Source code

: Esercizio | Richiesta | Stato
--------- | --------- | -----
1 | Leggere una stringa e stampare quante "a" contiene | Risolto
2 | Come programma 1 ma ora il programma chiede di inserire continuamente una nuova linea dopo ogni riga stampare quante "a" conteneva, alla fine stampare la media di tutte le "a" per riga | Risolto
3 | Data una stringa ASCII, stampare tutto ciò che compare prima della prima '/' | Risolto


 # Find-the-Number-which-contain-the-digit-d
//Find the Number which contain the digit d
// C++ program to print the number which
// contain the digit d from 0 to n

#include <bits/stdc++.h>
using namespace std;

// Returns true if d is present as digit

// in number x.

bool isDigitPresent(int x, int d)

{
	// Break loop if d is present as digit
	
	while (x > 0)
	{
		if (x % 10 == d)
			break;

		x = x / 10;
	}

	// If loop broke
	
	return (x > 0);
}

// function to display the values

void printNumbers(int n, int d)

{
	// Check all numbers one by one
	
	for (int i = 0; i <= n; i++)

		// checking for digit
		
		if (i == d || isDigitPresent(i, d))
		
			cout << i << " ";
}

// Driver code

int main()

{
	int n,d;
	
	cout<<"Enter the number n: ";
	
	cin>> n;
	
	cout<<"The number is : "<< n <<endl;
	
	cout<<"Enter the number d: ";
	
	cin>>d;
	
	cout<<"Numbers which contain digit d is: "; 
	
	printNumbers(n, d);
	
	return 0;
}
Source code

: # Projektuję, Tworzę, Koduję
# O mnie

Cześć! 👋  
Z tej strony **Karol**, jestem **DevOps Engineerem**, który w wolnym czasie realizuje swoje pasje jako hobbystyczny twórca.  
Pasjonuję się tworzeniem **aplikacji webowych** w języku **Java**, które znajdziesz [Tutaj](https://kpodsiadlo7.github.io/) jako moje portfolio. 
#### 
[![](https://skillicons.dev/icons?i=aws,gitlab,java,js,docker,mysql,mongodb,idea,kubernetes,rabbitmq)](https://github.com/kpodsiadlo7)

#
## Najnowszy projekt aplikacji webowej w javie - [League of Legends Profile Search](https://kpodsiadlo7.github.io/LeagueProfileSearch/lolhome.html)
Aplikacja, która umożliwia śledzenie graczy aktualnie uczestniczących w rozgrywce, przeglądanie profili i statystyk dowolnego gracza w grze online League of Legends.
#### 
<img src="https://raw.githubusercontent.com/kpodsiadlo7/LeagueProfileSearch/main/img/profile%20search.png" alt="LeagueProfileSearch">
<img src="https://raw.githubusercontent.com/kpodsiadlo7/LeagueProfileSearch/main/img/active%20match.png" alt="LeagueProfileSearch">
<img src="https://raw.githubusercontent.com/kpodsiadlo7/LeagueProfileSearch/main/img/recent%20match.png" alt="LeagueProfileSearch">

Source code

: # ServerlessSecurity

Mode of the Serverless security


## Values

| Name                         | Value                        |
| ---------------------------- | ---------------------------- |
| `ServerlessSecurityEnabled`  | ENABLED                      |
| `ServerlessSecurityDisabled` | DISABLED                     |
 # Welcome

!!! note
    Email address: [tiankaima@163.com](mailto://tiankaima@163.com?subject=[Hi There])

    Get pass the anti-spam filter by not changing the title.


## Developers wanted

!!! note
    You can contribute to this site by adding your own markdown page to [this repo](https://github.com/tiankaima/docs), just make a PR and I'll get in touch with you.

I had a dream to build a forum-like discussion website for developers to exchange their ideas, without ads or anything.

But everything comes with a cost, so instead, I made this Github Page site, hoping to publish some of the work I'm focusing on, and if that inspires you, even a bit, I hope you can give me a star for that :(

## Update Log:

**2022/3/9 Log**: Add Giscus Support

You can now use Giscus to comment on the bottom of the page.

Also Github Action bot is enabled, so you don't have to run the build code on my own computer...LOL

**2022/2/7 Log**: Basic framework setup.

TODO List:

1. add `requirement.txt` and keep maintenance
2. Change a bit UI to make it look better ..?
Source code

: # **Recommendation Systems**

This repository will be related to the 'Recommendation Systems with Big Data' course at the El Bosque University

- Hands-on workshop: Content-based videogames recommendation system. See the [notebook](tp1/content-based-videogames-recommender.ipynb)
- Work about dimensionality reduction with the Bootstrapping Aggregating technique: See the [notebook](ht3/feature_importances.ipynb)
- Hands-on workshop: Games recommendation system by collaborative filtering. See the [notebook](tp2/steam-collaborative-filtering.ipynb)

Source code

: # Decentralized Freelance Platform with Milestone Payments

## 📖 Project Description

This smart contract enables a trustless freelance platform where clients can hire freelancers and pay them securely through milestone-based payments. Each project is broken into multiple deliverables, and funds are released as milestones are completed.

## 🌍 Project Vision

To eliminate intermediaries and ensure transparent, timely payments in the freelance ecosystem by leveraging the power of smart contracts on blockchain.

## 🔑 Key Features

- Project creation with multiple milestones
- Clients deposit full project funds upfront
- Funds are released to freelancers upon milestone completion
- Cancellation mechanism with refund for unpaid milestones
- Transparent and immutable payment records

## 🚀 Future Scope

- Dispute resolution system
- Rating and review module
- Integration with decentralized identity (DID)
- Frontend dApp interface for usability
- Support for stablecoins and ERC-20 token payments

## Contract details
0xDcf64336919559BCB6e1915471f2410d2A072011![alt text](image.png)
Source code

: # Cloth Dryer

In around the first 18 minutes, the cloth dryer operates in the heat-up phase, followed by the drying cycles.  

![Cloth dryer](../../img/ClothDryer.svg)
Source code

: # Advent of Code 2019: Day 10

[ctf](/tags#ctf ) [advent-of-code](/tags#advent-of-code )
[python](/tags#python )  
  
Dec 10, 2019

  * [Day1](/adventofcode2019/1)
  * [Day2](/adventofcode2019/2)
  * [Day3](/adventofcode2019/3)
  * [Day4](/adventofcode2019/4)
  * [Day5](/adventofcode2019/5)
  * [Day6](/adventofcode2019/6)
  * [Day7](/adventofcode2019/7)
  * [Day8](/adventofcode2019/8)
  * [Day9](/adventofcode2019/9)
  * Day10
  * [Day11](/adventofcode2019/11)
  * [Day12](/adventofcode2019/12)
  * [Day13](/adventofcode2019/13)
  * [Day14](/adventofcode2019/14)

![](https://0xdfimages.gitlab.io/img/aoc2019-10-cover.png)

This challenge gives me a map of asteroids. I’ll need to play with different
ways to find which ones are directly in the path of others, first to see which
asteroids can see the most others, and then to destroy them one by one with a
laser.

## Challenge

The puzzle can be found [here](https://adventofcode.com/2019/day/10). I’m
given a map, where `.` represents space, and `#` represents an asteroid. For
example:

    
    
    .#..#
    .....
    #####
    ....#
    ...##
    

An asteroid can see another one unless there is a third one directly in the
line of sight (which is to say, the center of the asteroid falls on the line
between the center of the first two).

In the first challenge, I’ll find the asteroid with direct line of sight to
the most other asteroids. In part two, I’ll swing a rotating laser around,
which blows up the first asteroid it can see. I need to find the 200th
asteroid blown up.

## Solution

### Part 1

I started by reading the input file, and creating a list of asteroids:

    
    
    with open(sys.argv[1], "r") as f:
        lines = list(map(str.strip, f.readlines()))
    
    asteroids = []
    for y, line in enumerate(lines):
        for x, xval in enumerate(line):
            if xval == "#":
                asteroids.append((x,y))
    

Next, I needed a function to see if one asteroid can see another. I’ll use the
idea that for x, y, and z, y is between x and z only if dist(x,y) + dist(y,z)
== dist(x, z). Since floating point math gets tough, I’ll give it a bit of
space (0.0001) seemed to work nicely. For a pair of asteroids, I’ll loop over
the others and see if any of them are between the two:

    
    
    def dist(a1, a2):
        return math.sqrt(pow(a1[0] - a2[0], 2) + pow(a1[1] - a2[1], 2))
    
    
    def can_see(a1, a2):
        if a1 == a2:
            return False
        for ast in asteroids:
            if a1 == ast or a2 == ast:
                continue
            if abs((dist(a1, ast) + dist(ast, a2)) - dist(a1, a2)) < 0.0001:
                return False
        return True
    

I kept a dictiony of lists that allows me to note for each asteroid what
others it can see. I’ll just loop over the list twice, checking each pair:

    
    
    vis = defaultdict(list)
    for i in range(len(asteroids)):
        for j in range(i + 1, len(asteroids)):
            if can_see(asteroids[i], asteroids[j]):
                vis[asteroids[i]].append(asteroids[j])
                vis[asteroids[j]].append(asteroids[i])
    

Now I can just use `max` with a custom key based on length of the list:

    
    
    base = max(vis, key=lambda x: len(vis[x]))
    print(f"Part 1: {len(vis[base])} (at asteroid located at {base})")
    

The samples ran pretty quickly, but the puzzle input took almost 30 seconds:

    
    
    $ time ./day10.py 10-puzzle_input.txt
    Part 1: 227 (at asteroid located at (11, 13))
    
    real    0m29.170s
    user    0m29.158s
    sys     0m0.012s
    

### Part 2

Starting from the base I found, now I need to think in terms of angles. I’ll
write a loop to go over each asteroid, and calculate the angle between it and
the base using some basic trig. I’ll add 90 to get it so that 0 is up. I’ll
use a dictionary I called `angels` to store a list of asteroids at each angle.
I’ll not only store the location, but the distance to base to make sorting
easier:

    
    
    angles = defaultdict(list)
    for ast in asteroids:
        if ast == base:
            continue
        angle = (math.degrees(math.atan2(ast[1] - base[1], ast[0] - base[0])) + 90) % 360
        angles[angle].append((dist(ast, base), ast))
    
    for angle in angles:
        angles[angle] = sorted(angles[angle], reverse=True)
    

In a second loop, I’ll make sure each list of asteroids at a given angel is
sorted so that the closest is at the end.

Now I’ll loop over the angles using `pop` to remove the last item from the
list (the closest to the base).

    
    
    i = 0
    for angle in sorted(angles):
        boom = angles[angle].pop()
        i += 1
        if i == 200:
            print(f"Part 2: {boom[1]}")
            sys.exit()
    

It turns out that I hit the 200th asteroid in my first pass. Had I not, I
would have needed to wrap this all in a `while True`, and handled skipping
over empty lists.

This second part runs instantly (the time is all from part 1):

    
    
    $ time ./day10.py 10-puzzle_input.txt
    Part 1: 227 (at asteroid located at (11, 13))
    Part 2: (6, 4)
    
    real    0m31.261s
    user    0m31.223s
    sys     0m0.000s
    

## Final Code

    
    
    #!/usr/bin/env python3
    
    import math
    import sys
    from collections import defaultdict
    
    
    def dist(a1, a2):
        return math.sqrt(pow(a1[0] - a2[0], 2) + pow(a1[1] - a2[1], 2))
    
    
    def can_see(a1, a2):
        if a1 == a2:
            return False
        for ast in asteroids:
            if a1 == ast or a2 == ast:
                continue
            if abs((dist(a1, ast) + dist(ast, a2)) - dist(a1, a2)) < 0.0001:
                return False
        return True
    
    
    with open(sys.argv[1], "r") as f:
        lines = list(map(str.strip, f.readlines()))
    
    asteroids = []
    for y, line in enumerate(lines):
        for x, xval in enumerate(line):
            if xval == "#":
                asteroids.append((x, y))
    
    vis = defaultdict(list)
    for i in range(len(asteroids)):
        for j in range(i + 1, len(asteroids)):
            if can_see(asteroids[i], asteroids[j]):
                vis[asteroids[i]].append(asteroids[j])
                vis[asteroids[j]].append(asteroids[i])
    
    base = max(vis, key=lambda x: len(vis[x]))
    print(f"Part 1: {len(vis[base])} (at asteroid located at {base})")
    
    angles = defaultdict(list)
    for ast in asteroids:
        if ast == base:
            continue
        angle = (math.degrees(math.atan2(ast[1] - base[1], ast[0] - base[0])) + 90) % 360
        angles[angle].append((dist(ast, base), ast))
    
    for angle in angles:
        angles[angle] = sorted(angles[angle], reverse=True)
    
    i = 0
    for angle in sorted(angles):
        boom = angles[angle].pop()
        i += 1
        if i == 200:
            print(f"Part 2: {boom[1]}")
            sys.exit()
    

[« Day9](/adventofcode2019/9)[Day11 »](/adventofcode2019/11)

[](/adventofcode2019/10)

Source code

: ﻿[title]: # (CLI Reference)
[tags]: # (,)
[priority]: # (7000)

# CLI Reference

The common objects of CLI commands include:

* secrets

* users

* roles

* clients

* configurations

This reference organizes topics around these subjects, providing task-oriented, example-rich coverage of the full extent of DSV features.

——————————

In the listing above, find the line with "In the first" and the line with "I kept a dictiony"; output exactly those lines and all lines between them.

In the first challenge, I’ll find the asteroid with direct line of sight to
the most other asteroids. In part two, I’ll swing a rotating laser around,
which blows up the first asteroid it can see. I need to find the 200th
asteroid blown up.

## Solution

### Part 1

I started by reading the input file, and creating a list of asteroids:

    
    
    with open(sys.argv[1], "r") as f:
        lines = list(map(str.strip, f.readlines()))
    
    asteroids = []
    for y, line in enumerate(lines):
        for x, xval in enumerate(line):
            if xval == "#":
                asteroids.append((x,y))
    

Next, I needed a function to see if one asteroid can see another. I’ll use the
idea that for x, y, and z, y is between x and z only if dist(x,y) + dist(y,z)
== dist(x, z). Since floating point math gets tough, I’ll give it a bit of
space (0.0001) seemed to work nicely. For a pair of asteroids, I’ll loop over
the others and see if any of them are between the two:

    
    
    def dist(a1, a2):
        return math.sqrt(pow(a1[0] - a2[0], 2) + pow(a1[1] - a2[1], 2))
    
    
    def can_see(a1, a2):
        if a1 == a2:
            return False
        for ast in asteroids:
            if a1 == ast or a2 == ast:
                continue
            if abs((dist(a1, ast) + dist(ast, a2)) - dist(a1, a2)) < 0.0001:
                return False
        return True
    

I kept a dictiony of lists that allows me to note for each asteroid what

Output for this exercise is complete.